Start of Exercise inputs

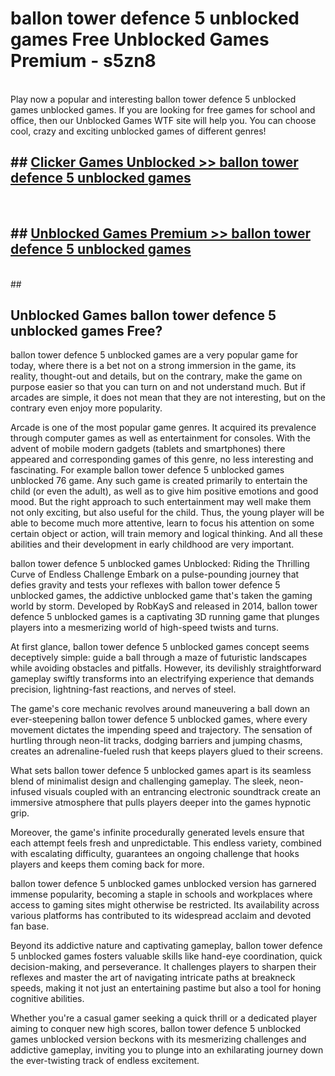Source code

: # ballon tower defence 5 unblocked games  Free Unblocked Games Premium - s5zn8 <br>
<br>
Play now a popular and interesting ballon tower defence 5 unblocked games unblocked games. If you are looking for free games for school and office, then our Unblocked Games WTF site will help you. You can choose cool, crazy and exciting unblocked games of different genres!


## ##  [Clicker Games Unblocked >> ballon tower defence 5 unblocked games](http://freeplayer.one?title=ballon_tower_defence_5_unblocked_games&ref=UGames)
  <br>

##  ## [Unblocked Games Premium >> ballon tower defence 5 unblocked games](http://freeplayer.one?title=ballon_tower_defence_5_unblocked_games&ref=UGames)
  <br>
  ##



## Unblocked Games ballon tower defence 5 unblocked games Free?

ballon tower defence 5 unblocked games are a very popular game for today, where there is a bet not on a strong immersion in the game, its reality, thought-out and details, but on the contrary, make the game on purpose easier so that you can turn on and not understand much. But if arcades are simple, it does not mean that they are not interesting, but on the contrary even enjoy more popularity.

Arcade is one of the most popular game genres. It acquired its prevalence through computer games as well as entertainment for consoles. With the advent of mobile modern gadgets (tablets and smartphones) there appeared and corresponding games of this genre, no less interesting and fascinating. For example ballon tower defence 5 unblocked games unblocked 76 game. Any such game is created primarily to entertain the child (or even the adult), as well as to give him positive emotions and good mood. But the right approach to such entertainment may well make them not only exciting, but also useful for the child. Thus, the young player will be able to become much more attentive, learn to focus his attention on some certain object or action, will train memory and logical thinking. And all these abilities and their development in early childhood are very important.

ballon tower defence 5 unblocked games Unblocked: Riding the Thrilling Curve of Endless Challenge
Embark on a pulse-pounding journey that defies gravity and tests your reflexes with ballon tower defence 5 unblocked games, the addictive unblocked game that's taken the gaming world by storm. Developed by RobKayS and released in 2014, ballon tower defence 5 unblocked games is a captivating 3D running game that plunges players into a mesmerizing world of high-speed twists and turns.

At first glance, ballon tower defence 5 unblocked games concept seems deceptively simple: guide a ball through a maze of futuristic landscapes while avoiding obstacles and pitfalls. However, its devilishly straightforward gameplay swiftly transforms into an electrifying experience that demands precision, lightning-fast reactions, and nerves of steel.

The game's core mechanic revolves around maneuvering a ball down an ever-steepening ballon tower defence 5 unblocked games, where every movement dictates the impending speed and trajectory. The sensation of hurtling through neon-lit tracks, dodging barriers and jumping chasms, creates an adrenaline-fueled rush that keeps players glued to their screens.

What sets ballon tower defence 5 unblocked games apart is its seamless blend of minimalist design and challenging gameplay. The sleek, neon-infused visuals coupled with an entrancing electronic soundtrack create an immersive atmosphere that pulls players deeper into the games hypnotic grip.

Moreover, the game's infinite procedurally generated levels ensure that each attempt feels fresh and unpredictable. This endless variety, combined with escalating difficulty, guarantees an ongoing challenge that hooks players and keeps them coming back for more.

ballon tower defence 5 unblocked games unblocked version has garnered immense popularity, becoming a staple in schools and workplaces where access to gaming sites might otherwise be restricted. Its availability across various platforms has contributed to its widespread acclaim and devoted fan base.

Beyond its addictive nature and captivating gameplay, ballon tower defence 5 unblocked games fosters valuable skills like hand-eye coordination, quick decision-making, and perseverance. It challenges players to sharpen their reflexes and master the art of navigating intricate paths at breakneck speeds, making it not just an entertaining pastime but also a tool for honing cognitive abilities.

Whether you're a casual gamer seeking a quick thrill or a dedicated player aiming to conquer new high scores, ballon tower defence 5 unblocked games unblocked version beckons with its mesmerizing challenges and addictive gameplay, inviting you to plunge into an exhilarating journey down the ever-twisting track of endless excitement.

End of Exercise inputs

#### [Problem to work on]
Look through the data and gather every line with the string "http" in it.

#### [Answer to the problem]
## ##  [Clicker Games Unblocked >> ballon tower defence 5 unblocked games](http://freeplayer.one?title=ballon_tower_defence_5_unblocked_games&ref=UGames)
##  ## [Unblocked Games Premium >> ballon tower defence 5 unblocked games](http://freeplayer.one?title=ballon_tower_defence_5_unblocked_games&ref=UGames)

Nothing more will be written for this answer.